Cela a continué pendant des milliers d'années, mais alors une grande innovation est apparue dans la technologie de la copie, à savoir la presse à imprimer. La presse à imprimer a rendu la copie plus efficace, mais pas de manière uniforme. [Ceci] parce que la production en série devint beaucoup plus efficace, mais que la fabrication d'un exemplaire à la fois ne tira pas bénéfice de la presse à imprimer. De fait, il valait mieux l'écrire à la main ; c'était plus rapide que d'essayer d'imprimer un seul exemplaire.

La presse à imprimer entraîne une économie d'échelle : c'est un gros travail que de composer le plomb, mais ensuite on peut faire beaucoup de copies très rapidement. De plus, la presse à imprimer et les caractères étaient un équipement très cher que la plupart des gens ne possédaient pas ; et pour ce qui est de s'en servir, la plupart des lettrés ne savaient pas faire. Se servir d'une presse était une technique différente de l'écriture. Le résultat, c'est que les copies étaient produites de manière centralisée : les exemplaires d'un livre donné étaient fabriqués en un petit nombre d'endroits, et ensuite ils étaient transportés là où quelqu'un voulait les acheter.

Le copyright a débuté à l'âge de la presse à imprimer. En Angleterre, il a débuté au 16e siècle en tant que système de censure. Je crois que c'était à l'origine pour censurer les protestants, mais il a été transformé pour censurer les catholiques, et aussi sans doute beaucoup d'autres. D'après cette loi, on devait obtenir la permission de la Couronne pour publier un livre, et cette permission était octroyée sous forme d'un monopole perpétuel sur la publication de ce livre. Cette loi est tombée en désuétude, dans les années 1680 il me semble [d'après Wikipédia, elle a expiré en 1695]. Les éditeurs voulaient sa remise en vigueur, mais ce qu'ils ont obtenu était quelque peu différent.

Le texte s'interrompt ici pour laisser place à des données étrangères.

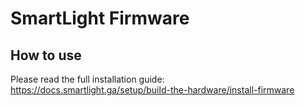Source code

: # SmartLight Firmware

## How to use

Please read the full installation guide:
https://docs.smartlight.ga/setup/build-the-hardware/install-firmware
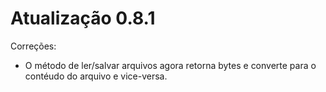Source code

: # Atualização 0.8.1

Correções:

- O método de ler/salvar arquivos agora retorna bytes e converte para o contéudo do arquivo e vice-versa.
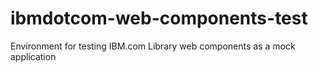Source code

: # ibmdotcom-web-components-test
Environment for testing IBM.com Library web components as a mock application

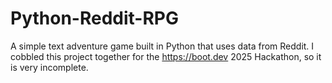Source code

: # Python-Reddit-RPG
A simple text adventure game built in Python that uses data from Reddit. I cobbled this project together for the https://boot.dev 2025 Hackathon, so it is very incomplete.
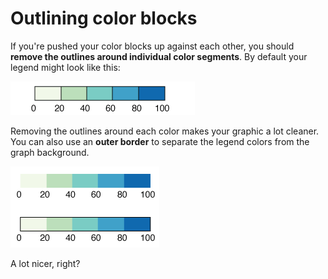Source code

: # Outlining color blocks

If you're pushed your color blocks up against each other, you should **remove the outlines around individual color segments**. By default your legend might look like this:

![](assets/ai-legend-all-borders.png)

Removing the outlines around each color makes your graphic a lot cleaner. You can also use an **outer border** to separate the legend colors from the graph background.

![](assets/ai-bordered-legend.png)

A lot nicer, right?
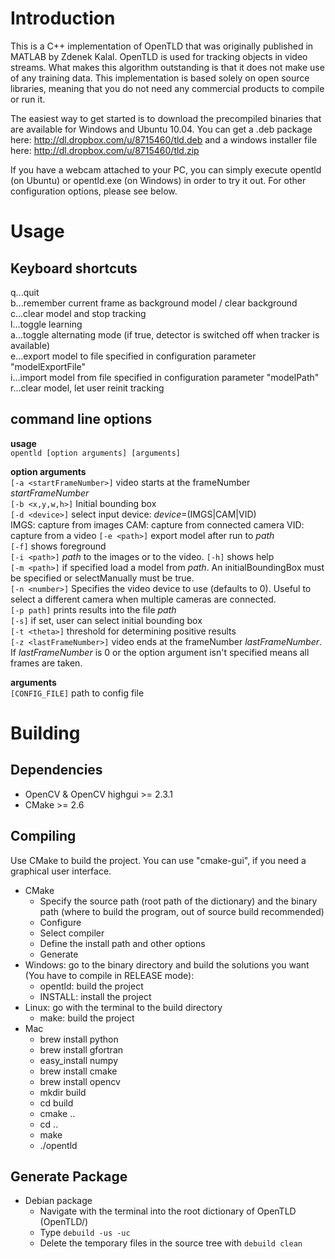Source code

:  Introduction
==============

This is a C++ implementation of OpenTLD that was originally published in MATLAB by Zdenek Kalal. OpenTLD is used for tracking objects in video streams. What makes this algorithm outstanding is that it does not make use of any training data. This implementation is based solely on open source libraries, meaning that you do not need any commercial products to compile or run it.

The easiest way to get started is to download the precompiled binaries that are available for Windows and Ubuntu 10.04. You can get a .deb package here:
http://dl.dropbox.com/u/8715460/tld.deb
and a windows installer file here:
http://dl.dropbox.com/u/8715460/tld.zip

If you have a webcam attached to your PC, you can simply execute opentld (on Ubuntu) or opentld.exe (on Windows) in order to
try it out. For other configuration options, please see below.

 Usage
=======

Keyboard shortcuts
-------------------

q...quit  
b...remember current frame as background model / clear background  
c...clear model and stop tracking  
l...toggle learning  
a...toggle alternating mode (if true, detector is switched off when tracker is available)  
e...export model to file specified in configuration parameter "modelExportFile"  
i...import model from file specified in configuration parameter "modelPath"  
r...clear model, let user reinit tracking

command line options
--------------------

__usage__  
`opentld [option arguments] [arguments]`

__option arguments__  
`[-a <startFrameNumber>]` video starts at the frameNumber _startFrameNumber_  
`[-b <x,y,w,h>]` Initial bounding box  
`[-d <device>]` select input device: _device_=(IMGS|CAM|VID)  
	IMGS: capture from images
	CAM: capture from connected camera
	VID: capture from a video
`[-e <path>]` export model after run to _path_  
`[-f]` shows foreground  
`[-i <path>]` _path_ to the images or to the video. 
`[-h]` shows help  
`[-m <path>]` if specified load a model from _path_. An initialBoundingBox must be specified or selectManually must be true.  
`[-n <number>]` Specifies the video device to use (defaults to 0). Useful to select a different camera when multiple cameras are connected.   
`[-p path]` prints results into the file _path_  
`[-s]` if set, user can select initial bounding box  
`[-t <theta>]` threshold for determining positive results  
`[-z <lastFrameNumber>]` video ends at the frameNumber _lastFrameNumber_.
	If _lastFrameNumber_ is 0 or the option argument isn't specified means
	all frames are taken.  

__arguments__  
`[CONFIG_FILE]` path to config file

 Building
=========

Dependencies
------------

* OpenCV & OpenCV highgui >= 2.3.1
* CMake >= 2.6

Compiling
---------

Use CMake to build the project. You can use "cmake-gui", if you need a graphical user interface.

* CMake
	* Specify the source path (root path of the dictionary) and the binary path (where to build the program, out
	  of source build recommended)
	* Configure
	* Select compiler
	* Define the install path and other options
	* Generate
* Windows: go to the binary directory and build the solutions you want (You have to compile in RELEASE mode):
	* opentld: build the project
	* INSTALL: install the project
* Linux: go with the terminal to the build directory
	* make: build the project
* Mac
	* brew install python
	* brew install gfortran
	* easy_install numpy
	* brew install cmake
	* brew install opencv
	* mkdir build
	* cd build
	* cmake ..
	* cd ..
	* make
	* ./opentld

Generate Package
----------------

* Debian package
	* Navigate with the terminal into the root dictionary of OpenTLD (OpenTLD/)
	* Type `debuild -us -uc`
	* Delete the temporary files in the source tree with `debuild clean`

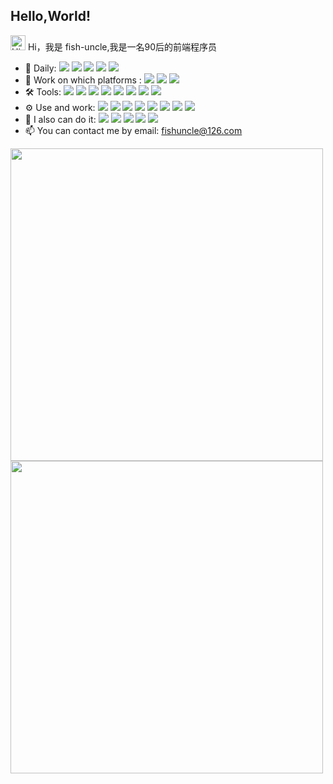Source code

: ## Hello,World!

<img src='https://qpluspicture.oss-cn-beijing.aliyuncs.com/6LjjQA/Hi.gif' alt='Hi' width="24"/> Hi，我是 fish-uncle,我是一名90后的前端程序员

- 🚀 Daily: ![](https://img.shields.io/badge/Webstorm-blue?logo=webstorm) ![](https://img.shields.io/badge/Chrome-white?logo=google-chrome) ![](https://img.shields.io/badge/Jenkins-white?logo=jenkins) ![](https://img.shields.io/badge/Github-blue?logo=github) ![](https://img.shields.io/badge/Gitlab-gray?logo=gitlab)
- 🎸 Work on which platforms : ![](https://img.shields.io/badge/Linux-gray?logo=linux) ![](https://img.shields.io/badge/Mac-blue?logo=macos) ![](https://img.shields.io/badge/Windows-blue?logo=windows)
- 🛠 Tools: ![](https://img.shields.io/badge/Vite-white?logo=vite) ![](https://img.shields.io/badge/Prettier-white?logo=prettier) ![](https://img.shields.io/badge/Eslint-blue?logo=eslint) ![](https://img.shields.io/badge/Stylelint-blue?logo=stylelint) ![](https://img.shields.io/badge/Webpack-white?logo=webpack) ![](https://img.shields.io/badge/Npm-white?logo=npm) ![](https://img.shields.io/badge/Git-white?logo=git) ![](https://img.shields.io/badge/Babel-gray?logo=babel)
- ⚙️ Use and work: ![](https://img.shields.io/badge/Vue-white?logo=Vue.js) ![](https://img.shields.io/badge/TS-white?logo=typescript) ![](https://img.shields.io/badge/H5-white?logo=html5) ![](https://img.shields.io/badge/CSS3-blue?logo=css3) ![](https://img.shields.io/badge/JS-gray?logo=javascript) ![](https://img.shields.io/badge/Sass-white?logo=sass) ![](https://img.shields.io/badge/Less-blue?logo=less) ![](https://img.shields.io/badge/Pug-white?logo=pug)
- 🌱 I also can do it: ![](https://img.shields.io/badge/Node.js-white?logo=Node.js) ![](https://img.shields.io/badge/Nginx-blue?logo=nginx) ![](https://img.shields.io/badge/MongoDB-white?logo=MongoDB) ![](https://img.shields.io/badge/Redis-white?logo=redis) ![](https://img.shields.io/badge/Mysql-white?logo=mysql)
- 📫 You can contact me by email: fishuncle@126.com

<img src="https://github-readme-stats.vercel.app/api?username=fish-uncle&show_icons=true" width="500"/>
<img src="https://github-readme-stats.vercel.app/api/top-langs?username=fish-uncle&layout=compact" width="500"/>
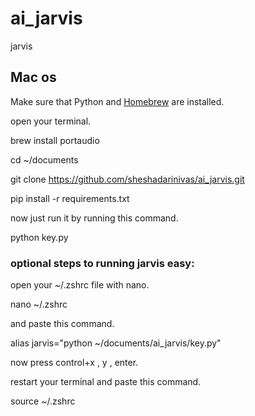 # ai_jarvis
jarvis

## Mac os

Make sure that Python and [Homebrew](https://brew.sh) are installed.

open your terminal.

brew install portaudio

cd ~/documents

git clone https://github.com/sheshadarinivas/ai_jarvis.git

pip install -r requirements.txt

now just run it by running this command.

python key.py

### optional steps to running jarvis easy:

open your ~/.zshrc file with nano.

nano ~/.zshrc

and paste this command.

alias jarvis="python ~/documents/ai_jarvis/key.py"

now press control+x , y , enter.

restart your terminal and paste this command.

source ~/.zshrc
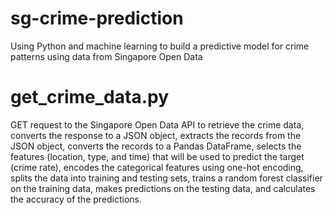 # sg-crime-prediction
Using Python and machine learning to build a predictive model for crime patterns using data from Singapore Open Data

# get_crime_data.py
GET request to the Singapore Open Data API to retrieve the crime data, converts the response to a JSON object, extracts the records from the JSON object, converts the records to a Pandas DataFrame, selects the features (location, type, and time) that will be used to predict the target (crime rate), encodes the categorical features using one-hot encoding, splits the data into training and testing sets, trains a random forest classifier on the training data, makes predictions on the testing data, and calculates the accuracy of the predictions.
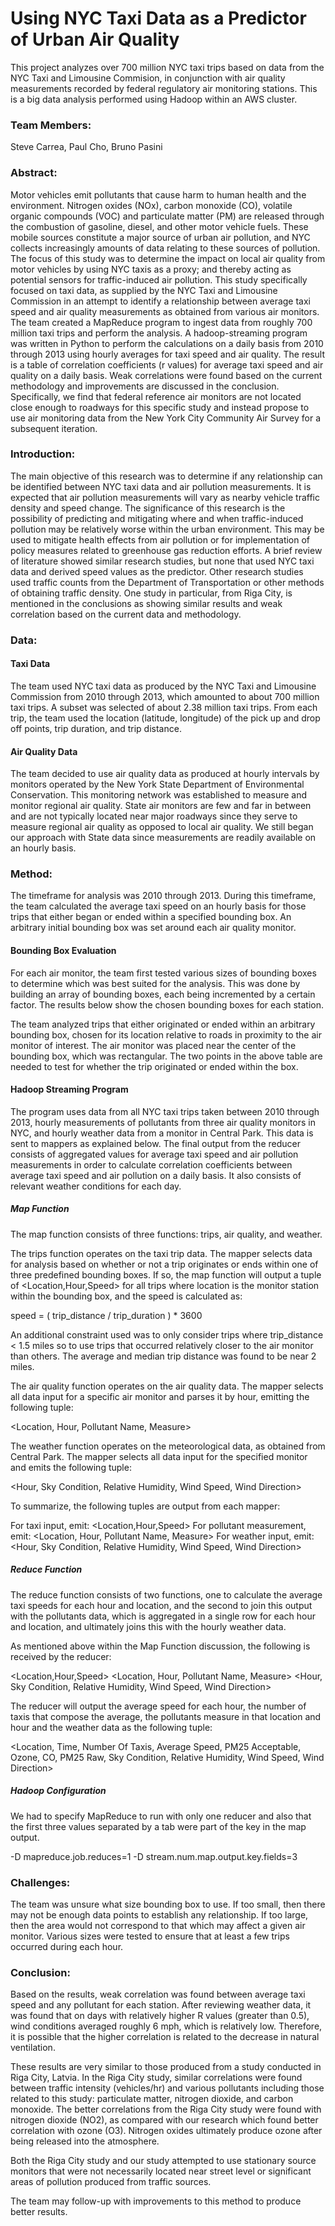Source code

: # Using NYC Taxi Data as a Predictor of Urban Air Quality

This project analyzes over 700 million NYC taxi trips based on data from the NYC Taxi and Limousine Commision, in conjunction with air quality measurements recorded by federal regulatory air monitoring stations. This is a big data analysis performed using Hadoop within an AWS cluster. 
 
### Team Members:
Steve Carrea, Paul Cho, Bruno Pasini 

### Abstract:
Motor vehicles emit pollutants that cause harm to human health and the environment. Nitrogen oxides (NOx), carbon monoxide (CO), volatile organic compounds (VOC) and particulate matter (PM) are released through the combustion of gasoline, diesel, and other motor vehicle fuels. These mobile sources constitute a major source of urban air pollution, and NYC collects increasingly amounts of data relating to these sources of pollution. The focus of this study was to determine the impact on local air quality from motor vehicles by using NYC taxis as a proxy; and thereby acting as potential sensors for traffic-induced air pollution. This study specifically focused on taxi data, as supplied by the NYC Taxi and Limousine Commission in an attempt to identify a relationship between average taxi speed and air quality measurements as obtained from various air monitors. The team created a MapReduce program to ingest data from roughly 700 million taxi trips and perform the analysis. A hadoop-streaming program was written in Python to perform the calculations on a daily basis from 2010 through 2013 using hourly averages for taxi speed and air quality. The result is a table of correlation coefficients (r values) for average taxi speed and air quality on a daily basis. Weak correlations were found based on the current methodology and improvements are discussed in the conclusion. Specifically, we find that federal reference air monitors are not located close enough to roadways for this specific study and instead propose to use air monitoring data from the New York City Community Air Survey for a subsequent iteration. 

### Introduction:
The main objective of this research was to determine if any relationship can be identified between NYC taxi data and air pollution measurements. It is expected that air pollution measurements will vary as nearby vehicle traffic density and speed change. The significance of this research is the possibility of predicting and mitigating where and when traffic-induced pollution may be relatively worse within the urban environment. This may be used to mitigate health effects from air pollution or for implementation of policy measures related to greenhouse gas reduction efforts. A brief review of literature showed similar research studies, but none that used NYC taxi data and derived speed values as the predictor. Other research studies used traffic counts from the Department of Transportation or other methods of obtaining traffic density. One study in particular, from Riga City, is mentioned in the conclusions as showing similar results and weak correlation based on the current data and methodology.

### Data:

#### Taxi Data
The team used NYC taxi data as produced by the NYC Taxi and Limousine Commission from 2010 through 2013, which amounted to about 700 million taxi trips. A subset was selected of about 2.38 million taxi trips. From each trip, the team used the location (latitude, longitude) of the pick up and drop off points, trip duration, and trip distance. 

####  Air Quality Data
The team decided to use air quality data as produced at hourly intervals by monitors operated by the New York State Department of Environmental Conservation. This monitoring network was established to measure and monitor regional air quality. State air monitors are few and far in between and are not typically located near major roadways since they serve to measure regional air quality as opposed to local air quality. We still began our approach with State data since measurements are readily available on an hourly basis.

### Method:

The timeframe for analysis was 2010 through 2013. During this timeframe, the team calculated the average taxi speed on an hourly basis for those trips that either began or ended within a specified bounding box. An arbitrary initial bounding box was set around each air quality monitor.

#### Bounding Box Evaluation
For each air monitor, the team first tested various sizes of bounding boxes to determine which was best suited for the analysis. This was done by building an array of bounding boxes, each being incremented by a certain factor. The results below show the chosen bounding boxes for each station.

The team analyzed trips that either originated or ended within an arbitrary bounding box, chosen for its location relative to roads in proximity to the air monitor of interest. The air monitor was placed near the center of the bounding box, which was rectangular. The two points in the above table are needed to test for whether the trip originated or ended within the box.

#### Hadoop Streaming Program

The program uses data from all NYC taxi trips taken between 2010 through 2013, hourly measurements of pollutants from three air quality monitors in NYC, and hourly weather data from a monitor in Central Park. This data is sent to mappers as explained below. The final output from the reducer consists of aggregated values for average taxi speed and air pollution measurements in order to calculate correlation coefficients between average taxi speed and air pollution on a daily basis. It also consists of relevant weather conditions for each day.  

##### Map Function

The map function consists of three functions: trips, air quality, and weather.

The trips function operates on the taxi trip data. The mapper selects data for analysis based on whether or not a trip originates or ends within one of three predefined bounding boxes. If so, the map function will output a tuple of <Location,Hour,Speed> for all trips where location is the monitor station within the bounding box, and the speed is calculated as: 

speed = ( trip_distance / trip_duration ) * 3600

An additional constraint used was to only consider trips where trip_distance < 1.5 miles so to use trips that occurred relatively closer to the air monitor than others. The average and median trip distance was found to be near 2 miles.

The air quality function operates on the air quality data. The mapper selects all data input for a specific air monitor and parses it by hour, emitting the following tuple:

<Location, Hour, Pollutant Name, Measure>

The weather function operates on the meteorological data, as obtained from Central Park. The mapper selects all data input for the specified monitor and emits the following tuple:

<Hour, Sky Condition, Relative Humidity, Wind Speed, Wind Direction>

To summarize, the following tuples are output from each mapper:

For taxi input, emit: <Location,Hour,Speed> 
For pollutant measurement, emit: <Location, Hour, Pollutant Name, Measure>
For weather input, emit: <Hour, Sky Condition, Relative Humidity, Wind Speed, Wind Direction>

##### Reduce Function

The reduce function consists of two functions, one to calculate the average taxi speeds for each hour and location, and the second to join this output with the pollutants data, which is aggregated in a single row for each hour and location, and ultimately joins this with the hourly weather data.

As mentioned above within the Map Function discussion, the following is received by the reducer:

<Location,Hour,Speed>
<Location, Hour, Pollutant Name, Measure>
<Hour, Sky Condition, Relative Humidity, Wind Speed, Wind Direction>

The reducer will output the average speed for each hour, the number of taxis that compose the average, the pollutants measure in that location and hour and the weather data as the following tuple:

<Location, Time, Number Of Taxis, Average Speed, PM25 Acceptable, Ozone, CO, PM25 Raw, Sky Condition, Relative Humidity, Wind Speed, Wind Direction>

##### Hadoop Configuration

We had to specify MapReduce to run with only one reducer and also that the first three values separated by a tab were part of the key in the map output.

-D mapreduce.job.reduces=1
-D stream.num.map.output.key.fields=3

### Challenges:

The team was unsure what size bounding box to use. If too small, then there may not be enough data points to establish any relationship. If too large, then the area would not correspond to that which may affect a given air monitor. Various sizes were tested to ensure that at least a few trips occurred during each hour.

### Conclusion:

Based on the results, weak correlation was found between average taxi speed and any pollutant for each station. After reviewing weather data, it was found that on days with relatively higher R values (greater than 0.5), wind conditions averaged roughly 6 mph, which is relatively low. Therefore, it is possible that the higher correlation is related to the decrease in natural ventilation.

These results are very similar to those produced from a study conducted in Riga City, Latvia. In the Riga City study, similar correlations were found between traffic intensity (vehicles/hr) and various pollutants including those related to this study: particulate matter, nitrogen dioxide, and carbon monoxide. The better correlations from the Riga City study were found with nitrogen dioxide (NO2), as compared with our research which found better correlation with ozone (O3). Nitrogen oxides ultimately produce ozone after being released into the atmosphere. 

Both the Riga City study and our study attempted to use stationary source monitors that were not necessarily located near street level or significant areas of pollution produced from traffic sources.

The team may follow-up with improvements to this method to produce better results.

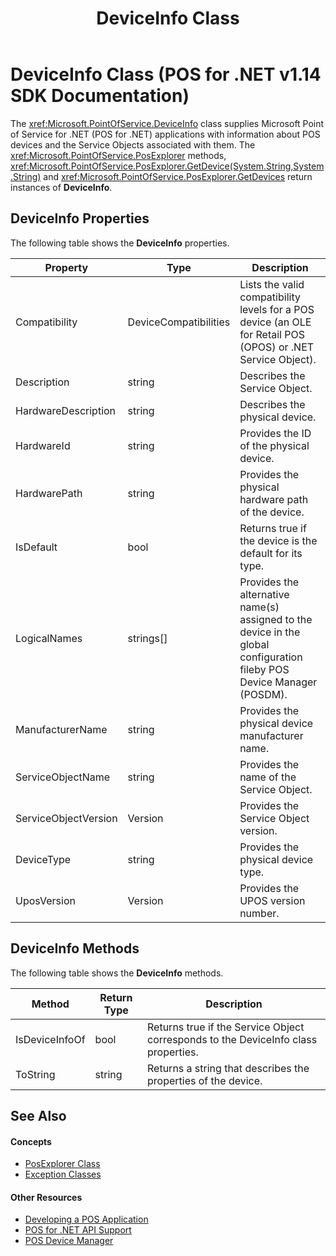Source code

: ﻿---
title: DeviceInfo Class
description: DeviceInfo Class (POS for .NET v1.14 SDK Documentation)
ms.date: 03/03/2014
ms.topic: how-to
ms.custom: pos-restored-from-archive
---

# DeviceInfo Class (POS for .NET v1.14 SDK Documentation)

The <xref:Microsoft.PointOfService.DeviceInfo> class supplies Microsoft Point of Service for .NET (POS for .NET) applications with information about POS devices and the Service Objects associated with them. The <xref:Microsoft.PointOfService.PosExplorer> methods, <xref:Microsoft.PointOfService.PosExplorer.GetDevice(System.String,System.String)> and <xref:Microsoft.PointOfService.PosExplorer.GetDevices> return instances of **DeviceInfo**.

## DeviceInfo Properties

The following table shows the **DeviceInfo** properties.

| Property             | Type                  | Description                                                                                                            |
|----------------------|-----------------------|------------------------------------------------------------------------------------------------------------------------|
| Compatibility        | DeviceCompatibilities | Lists the valid compatibility levels for a POS device (an OLE for Retail POS (OPOS) or .NET Service Object).           |
| Description          | string                | Describes the Service Object.                                                                                          |
| HardwareDescription  | string                | Describes the physical device.                                                                                         |
| HardwareId           | string                | Provides the ID of the physical device.                                                                                |
| HardwarePath         | string                | Provides the physical hardware path of the device.                                                                     |
| IsDefault            | bool                  | Returns true if the device is the default for its type.                                                                |
| LogicalNames         | strings[]             | Provides the alternative name(s) assigned to the device in the global configuration fileby POS Device Manager (POSDM). |
| ManufacturerName     | string                | Provides the physical device manufacturer name.                                                                        |
| ServiceObjectName    | string                | Provides the name of the Service Object.                                                                               |
| ServiceObjectVersion | Version               | Provides the Service Object version.                                                                                   |
| DeviceType           | string                | Provides the physical device type.                                                                                     |
| UposVersion          | Version               | Provides the UPOS version number.                                                                                      |

## DeviceInfo Methods

The following table shows the **DeviceInfo** methods.

| Method         | Return Type | Description                                                                        |
|----------------|-------------|------------------------------------------------------------------------------------|
| IsDeviceInfoOf | bool        | Returns true if the Service Object corresponds to the DeviceInfo class properties. |
| ToString       | string      | Returns a string that describes the properties of the device.                      |

## See Also

#### Concepts

- [PosExplorer Class](posexplorer-class.md)
- [Exception Classes](exception-classes.md)

#### Other Resources

- [Developing a POS Application](developing-a-pos-application.md)
- [POS for .NET API Support](pos-for-net-api-support.md)
- [POS Device Manager](pos-device-manager.md)
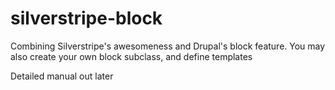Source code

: # silverstripe-block
Combining Silverstripe's awesomeness and Drupal's block feature.
You may also create your own block subclass, and define templates

Detailed manual out later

La loi de la Reine Anne (ou « Statut d'Anne ») donna un copyright aux auteurs, et ceci pour 14 ans seulement bien que l'auteur ait pu le renouveler une fois.

C'était une idée complètement différente – un monopole temporaire pour l'auteur, plutôt qu'un monopole perpétuel pour l'éditeur. On a commencé à voir le copyright comme un moyen de promouvoir l'écriture.

Quand la constitution des États-Unis a été écrite, certaines personnes voulaient que les auteurs aient droit à un copyright, mais l'idée a été rejeté. À la place, la constitution dit que le Congrès a la faculté d'adopter une loi sur le copyright et que, s'il y a une loi sur le copyright, son but est de promouvoir le progrès. Dit autrement, son but n'est pas de profiter aux titulaires du copyright ni à quiconque fait affaire avec eux, mais au grand public. Le copyright doit durer pendant un temps limité ; les éditeurs ne cessent d'espérer que nous allons l'oublier.

A ce stade, nous nous représentons le copyright comme un moyen de réglementer l'industrie de l'édition, contrôlé par les auteurs et conçu pour profiter au grand public. Il remplissait sa fonction parce qu'il n'imposait pas de restrictions aux lecteurs.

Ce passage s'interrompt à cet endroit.